Paul L. Caron
Dean




Thursday, July 11, 2013

Tax Reform Op-Eds: Phil Gramm, Lawrence Summers

Wall Street Journal:  A GOP Game Plan for Tax Reform, by Phil Gramm:

First, under no circumstances should Republicans agree to make the tax system even more progressive than it already is, or to increase the number of people who do not pay income taxes. ...

Second, government should collect the minimum revenues needed to support and protect a free society and do so in a way that is, as far as possible, neutral in its effect on individual behavior. ...

Third, Republicans should require all similarly structured firms be treated the same. ...

Fourth, business subsidies and credits should be eliminated....

Fifth, all costs of production should be equally deductible when they are actually incurred, and all income should be recognized at the time it is actually earned and taxed only once. ...

Sixth, tax reform should move toward the elimination of taxes on the foreign earnings of American companies, whose profits are already taxed abroad. ...

Some final advice: Compromise is fine if it moves you in the right direction. But don't compromise on things that will only make rational reform harder in the future. If you can improve the tax code and help the economy now, do it. But remember, the Obama administration too shall pass, and a poor deal now will make a good one harder to achieve in the future.

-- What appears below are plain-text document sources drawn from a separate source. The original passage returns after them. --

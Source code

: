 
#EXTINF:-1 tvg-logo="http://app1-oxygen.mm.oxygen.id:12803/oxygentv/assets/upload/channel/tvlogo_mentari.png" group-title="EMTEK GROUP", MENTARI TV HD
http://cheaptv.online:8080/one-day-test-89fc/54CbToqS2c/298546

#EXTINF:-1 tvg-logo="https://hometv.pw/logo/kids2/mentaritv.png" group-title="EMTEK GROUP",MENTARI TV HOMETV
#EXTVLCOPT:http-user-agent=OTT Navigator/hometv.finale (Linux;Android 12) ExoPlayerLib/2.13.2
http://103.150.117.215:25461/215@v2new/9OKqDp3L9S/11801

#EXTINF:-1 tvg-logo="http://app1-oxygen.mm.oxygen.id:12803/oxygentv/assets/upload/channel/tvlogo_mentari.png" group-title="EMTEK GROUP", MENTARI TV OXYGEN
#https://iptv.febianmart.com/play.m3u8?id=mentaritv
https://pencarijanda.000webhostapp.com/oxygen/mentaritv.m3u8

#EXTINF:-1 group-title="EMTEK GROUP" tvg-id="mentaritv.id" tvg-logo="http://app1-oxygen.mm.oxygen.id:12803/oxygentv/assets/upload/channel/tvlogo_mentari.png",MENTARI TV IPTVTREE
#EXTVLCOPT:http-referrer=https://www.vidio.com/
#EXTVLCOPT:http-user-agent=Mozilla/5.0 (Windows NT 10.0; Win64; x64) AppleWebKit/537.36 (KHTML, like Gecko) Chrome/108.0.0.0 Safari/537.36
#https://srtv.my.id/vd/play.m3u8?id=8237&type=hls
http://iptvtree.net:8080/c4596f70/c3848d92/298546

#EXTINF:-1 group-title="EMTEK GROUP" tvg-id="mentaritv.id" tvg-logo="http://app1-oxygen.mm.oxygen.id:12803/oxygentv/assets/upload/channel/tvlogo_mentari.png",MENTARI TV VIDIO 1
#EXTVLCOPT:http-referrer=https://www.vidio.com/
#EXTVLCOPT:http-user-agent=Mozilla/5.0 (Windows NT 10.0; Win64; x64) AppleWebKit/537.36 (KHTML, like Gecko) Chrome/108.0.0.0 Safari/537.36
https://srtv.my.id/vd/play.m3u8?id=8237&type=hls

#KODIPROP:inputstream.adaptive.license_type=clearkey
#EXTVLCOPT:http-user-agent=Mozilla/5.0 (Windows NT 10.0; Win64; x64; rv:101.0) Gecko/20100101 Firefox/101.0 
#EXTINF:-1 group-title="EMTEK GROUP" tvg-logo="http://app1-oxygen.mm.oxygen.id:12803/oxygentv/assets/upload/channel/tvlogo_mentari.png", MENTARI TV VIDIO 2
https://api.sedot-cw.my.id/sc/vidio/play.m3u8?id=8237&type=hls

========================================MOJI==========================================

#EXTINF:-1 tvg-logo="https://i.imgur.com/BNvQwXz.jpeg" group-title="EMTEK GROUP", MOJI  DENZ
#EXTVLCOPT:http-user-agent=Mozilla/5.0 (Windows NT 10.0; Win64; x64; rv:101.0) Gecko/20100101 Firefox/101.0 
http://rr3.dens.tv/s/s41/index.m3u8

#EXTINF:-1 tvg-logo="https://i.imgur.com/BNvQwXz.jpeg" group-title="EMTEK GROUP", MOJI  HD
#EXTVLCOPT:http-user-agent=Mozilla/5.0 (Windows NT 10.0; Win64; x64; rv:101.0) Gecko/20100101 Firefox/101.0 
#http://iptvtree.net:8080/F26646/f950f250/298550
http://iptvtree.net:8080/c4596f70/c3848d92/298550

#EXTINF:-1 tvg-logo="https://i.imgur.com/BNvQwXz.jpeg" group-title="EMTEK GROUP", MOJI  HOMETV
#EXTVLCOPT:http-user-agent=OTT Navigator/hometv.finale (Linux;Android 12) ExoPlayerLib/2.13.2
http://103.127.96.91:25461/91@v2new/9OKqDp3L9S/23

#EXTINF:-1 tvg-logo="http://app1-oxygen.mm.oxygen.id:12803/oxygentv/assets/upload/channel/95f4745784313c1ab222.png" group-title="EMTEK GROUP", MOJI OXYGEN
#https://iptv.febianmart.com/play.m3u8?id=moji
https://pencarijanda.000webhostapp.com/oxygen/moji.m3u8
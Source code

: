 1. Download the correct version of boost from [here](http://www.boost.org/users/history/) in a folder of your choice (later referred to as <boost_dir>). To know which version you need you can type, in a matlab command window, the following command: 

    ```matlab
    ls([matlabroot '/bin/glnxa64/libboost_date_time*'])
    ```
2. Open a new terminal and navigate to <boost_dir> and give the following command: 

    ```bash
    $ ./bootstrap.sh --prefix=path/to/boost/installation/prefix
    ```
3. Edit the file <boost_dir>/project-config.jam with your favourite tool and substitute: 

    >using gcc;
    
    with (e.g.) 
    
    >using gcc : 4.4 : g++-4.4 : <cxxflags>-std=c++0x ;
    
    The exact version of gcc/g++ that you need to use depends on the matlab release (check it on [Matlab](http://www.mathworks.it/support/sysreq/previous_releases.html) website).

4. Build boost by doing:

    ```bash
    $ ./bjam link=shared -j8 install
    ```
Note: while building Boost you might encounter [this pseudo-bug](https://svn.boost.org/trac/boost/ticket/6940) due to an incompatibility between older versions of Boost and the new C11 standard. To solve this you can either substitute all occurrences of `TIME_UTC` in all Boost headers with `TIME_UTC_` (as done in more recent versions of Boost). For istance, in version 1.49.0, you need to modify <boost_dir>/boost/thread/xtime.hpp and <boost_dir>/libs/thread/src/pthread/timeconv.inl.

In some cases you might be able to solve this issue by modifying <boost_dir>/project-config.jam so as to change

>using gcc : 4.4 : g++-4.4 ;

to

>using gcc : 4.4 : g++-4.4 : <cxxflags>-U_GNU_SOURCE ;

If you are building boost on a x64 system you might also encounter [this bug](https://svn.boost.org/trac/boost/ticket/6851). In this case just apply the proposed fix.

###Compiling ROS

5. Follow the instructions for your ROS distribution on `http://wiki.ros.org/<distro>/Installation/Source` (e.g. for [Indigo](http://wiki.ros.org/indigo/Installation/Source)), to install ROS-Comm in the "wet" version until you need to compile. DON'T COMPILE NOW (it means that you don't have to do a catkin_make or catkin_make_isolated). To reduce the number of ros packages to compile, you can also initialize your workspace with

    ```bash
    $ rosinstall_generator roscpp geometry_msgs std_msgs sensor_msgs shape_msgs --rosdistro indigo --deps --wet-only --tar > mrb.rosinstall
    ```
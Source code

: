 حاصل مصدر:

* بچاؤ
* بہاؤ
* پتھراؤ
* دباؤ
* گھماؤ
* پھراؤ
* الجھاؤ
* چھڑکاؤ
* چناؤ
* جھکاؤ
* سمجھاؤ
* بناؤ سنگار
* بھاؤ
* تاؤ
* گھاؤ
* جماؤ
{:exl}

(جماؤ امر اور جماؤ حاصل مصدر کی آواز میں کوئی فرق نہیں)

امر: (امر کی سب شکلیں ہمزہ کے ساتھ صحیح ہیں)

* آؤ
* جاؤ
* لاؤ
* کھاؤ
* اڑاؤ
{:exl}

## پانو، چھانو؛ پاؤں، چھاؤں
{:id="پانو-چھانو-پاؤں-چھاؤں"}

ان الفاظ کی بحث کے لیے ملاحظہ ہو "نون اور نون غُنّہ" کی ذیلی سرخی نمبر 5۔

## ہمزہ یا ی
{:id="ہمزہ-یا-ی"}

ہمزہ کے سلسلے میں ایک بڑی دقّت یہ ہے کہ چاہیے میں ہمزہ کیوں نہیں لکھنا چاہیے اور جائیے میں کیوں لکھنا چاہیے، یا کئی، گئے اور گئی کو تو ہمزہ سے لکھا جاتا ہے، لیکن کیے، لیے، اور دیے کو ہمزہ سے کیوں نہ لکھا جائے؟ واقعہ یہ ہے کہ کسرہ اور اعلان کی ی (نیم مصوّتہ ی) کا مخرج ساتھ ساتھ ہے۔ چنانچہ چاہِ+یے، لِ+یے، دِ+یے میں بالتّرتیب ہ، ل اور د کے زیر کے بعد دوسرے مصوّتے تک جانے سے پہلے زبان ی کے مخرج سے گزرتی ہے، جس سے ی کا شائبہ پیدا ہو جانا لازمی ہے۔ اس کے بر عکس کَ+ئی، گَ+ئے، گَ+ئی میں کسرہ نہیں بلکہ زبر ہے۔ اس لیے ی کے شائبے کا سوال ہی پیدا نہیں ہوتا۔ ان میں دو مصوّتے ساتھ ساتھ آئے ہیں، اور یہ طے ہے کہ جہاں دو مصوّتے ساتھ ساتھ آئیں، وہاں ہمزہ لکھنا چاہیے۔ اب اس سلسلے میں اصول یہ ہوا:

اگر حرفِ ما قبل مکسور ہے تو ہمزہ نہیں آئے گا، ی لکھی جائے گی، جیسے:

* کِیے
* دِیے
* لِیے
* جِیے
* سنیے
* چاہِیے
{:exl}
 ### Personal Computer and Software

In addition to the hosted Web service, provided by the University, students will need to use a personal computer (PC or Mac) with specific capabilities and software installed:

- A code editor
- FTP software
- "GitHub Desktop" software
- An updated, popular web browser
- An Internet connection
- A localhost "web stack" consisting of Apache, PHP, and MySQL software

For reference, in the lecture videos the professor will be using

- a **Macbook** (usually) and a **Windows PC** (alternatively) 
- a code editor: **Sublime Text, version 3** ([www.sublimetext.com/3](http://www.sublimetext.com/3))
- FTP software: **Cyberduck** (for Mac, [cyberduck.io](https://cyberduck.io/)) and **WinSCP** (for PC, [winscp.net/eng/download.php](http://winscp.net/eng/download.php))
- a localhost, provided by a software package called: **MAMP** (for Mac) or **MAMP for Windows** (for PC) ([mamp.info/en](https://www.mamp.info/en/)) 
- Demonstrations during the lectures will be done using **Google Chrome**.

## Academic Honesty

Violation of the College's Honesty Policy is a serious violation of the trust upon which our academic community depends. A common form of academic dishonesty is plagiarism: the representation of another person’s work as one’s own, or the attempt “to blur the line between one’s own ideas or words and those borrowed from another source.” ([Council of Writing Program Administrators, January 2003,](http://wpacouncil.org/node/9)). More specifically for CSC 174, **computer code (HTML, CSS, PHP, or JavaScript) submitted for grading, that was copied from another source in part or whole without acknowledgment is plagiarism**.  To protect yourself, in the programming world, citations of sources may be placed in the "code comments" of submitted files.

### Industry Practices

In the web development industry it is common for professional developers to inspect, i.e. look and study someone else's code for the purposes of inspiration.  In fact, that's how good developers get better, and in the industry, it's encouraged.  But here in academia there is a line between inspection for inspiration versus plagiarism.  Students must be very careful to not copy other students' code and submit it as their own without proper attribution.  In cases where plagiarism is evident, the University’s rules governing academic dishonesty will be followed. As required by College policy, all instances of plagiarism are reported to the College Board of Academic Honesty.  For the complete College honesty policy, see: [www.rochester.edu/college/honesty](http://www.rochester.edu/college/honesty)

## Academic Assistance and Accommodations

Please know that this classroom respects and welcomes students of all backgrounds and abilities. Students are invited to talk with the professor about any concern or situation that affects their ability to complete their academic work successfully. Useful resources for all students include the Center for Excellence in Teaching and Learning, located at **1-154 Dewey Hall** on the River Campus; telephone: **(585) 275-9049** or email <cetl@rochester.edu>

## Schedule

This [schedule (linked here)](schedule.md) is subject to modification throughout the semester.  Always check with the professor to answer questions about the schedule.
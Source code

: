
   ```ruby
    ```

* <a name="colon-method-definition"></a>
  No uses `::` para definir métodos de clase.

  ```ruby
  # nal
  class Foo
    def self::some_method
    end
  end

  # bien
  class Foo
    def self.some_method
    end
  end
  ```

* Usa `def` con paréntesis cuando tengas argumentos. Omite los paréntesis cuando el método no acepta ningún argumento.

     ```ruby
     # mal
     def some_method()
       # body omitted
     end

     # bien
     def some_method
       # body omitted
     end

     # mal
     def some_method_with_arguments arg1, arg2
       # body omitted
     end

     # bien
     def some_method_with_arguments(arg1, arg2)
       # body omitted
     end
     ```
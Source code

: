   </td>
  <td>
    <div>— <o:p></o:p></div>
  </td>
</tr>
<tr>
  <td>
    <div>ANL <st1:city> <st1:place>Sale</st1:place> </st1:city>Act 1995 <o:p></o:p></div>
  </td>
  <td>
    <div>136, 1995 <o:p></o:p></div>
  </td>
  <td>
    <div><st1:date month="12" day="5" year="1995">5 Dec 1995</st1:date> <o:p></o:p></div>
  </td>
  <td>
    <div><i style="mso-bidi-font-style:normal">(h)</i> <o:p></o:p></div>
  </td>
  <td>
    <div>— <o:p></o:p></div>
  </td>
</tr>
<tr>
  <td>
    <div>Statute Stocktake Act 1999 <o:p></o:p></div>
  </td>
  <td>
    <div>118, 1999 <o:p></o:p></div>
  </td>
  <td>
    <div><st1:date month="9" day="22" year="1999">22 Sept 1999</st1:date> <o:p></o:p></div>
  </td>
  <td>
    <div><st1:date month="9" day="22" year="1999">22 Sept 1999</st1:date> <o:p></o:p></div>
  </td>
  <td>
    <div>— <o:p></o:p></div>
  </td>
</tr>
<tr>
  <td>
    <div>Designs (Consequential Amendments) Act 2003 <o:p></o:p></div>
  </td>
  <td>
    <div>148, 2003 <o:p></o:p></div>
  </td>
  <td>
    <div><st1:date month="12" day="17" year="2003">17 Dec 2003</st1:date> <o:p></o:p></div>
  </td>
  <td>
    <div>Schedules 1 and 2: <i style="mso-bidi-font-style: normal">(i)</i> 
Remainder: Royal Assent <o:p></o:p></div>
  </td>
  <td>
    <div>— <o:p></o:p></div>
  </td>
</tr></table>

Washington Post: Tax Reform Can Aid Multinationals, Cut Deficit, by Lawrence Summers:

The United States should eliminate the distinction between repatriated and unrepatriated foreign corporate profits for U.S. companies and tax all foreign income (after allowances for taxes paid to other governments) at a fixed rate well below its current corporate rate, perhaps in the range of 15 percent. A similar tax should be imposed on past accumulated profits held abroad.

Such a proposal could easily be designed to raise revenue relative to the current baseline, encourage the repatriation of funds and reduce the competitive disadvantage faced by U.S. multinationals operating abroad. It is about as close to a free lunch as tax reformers will ever get.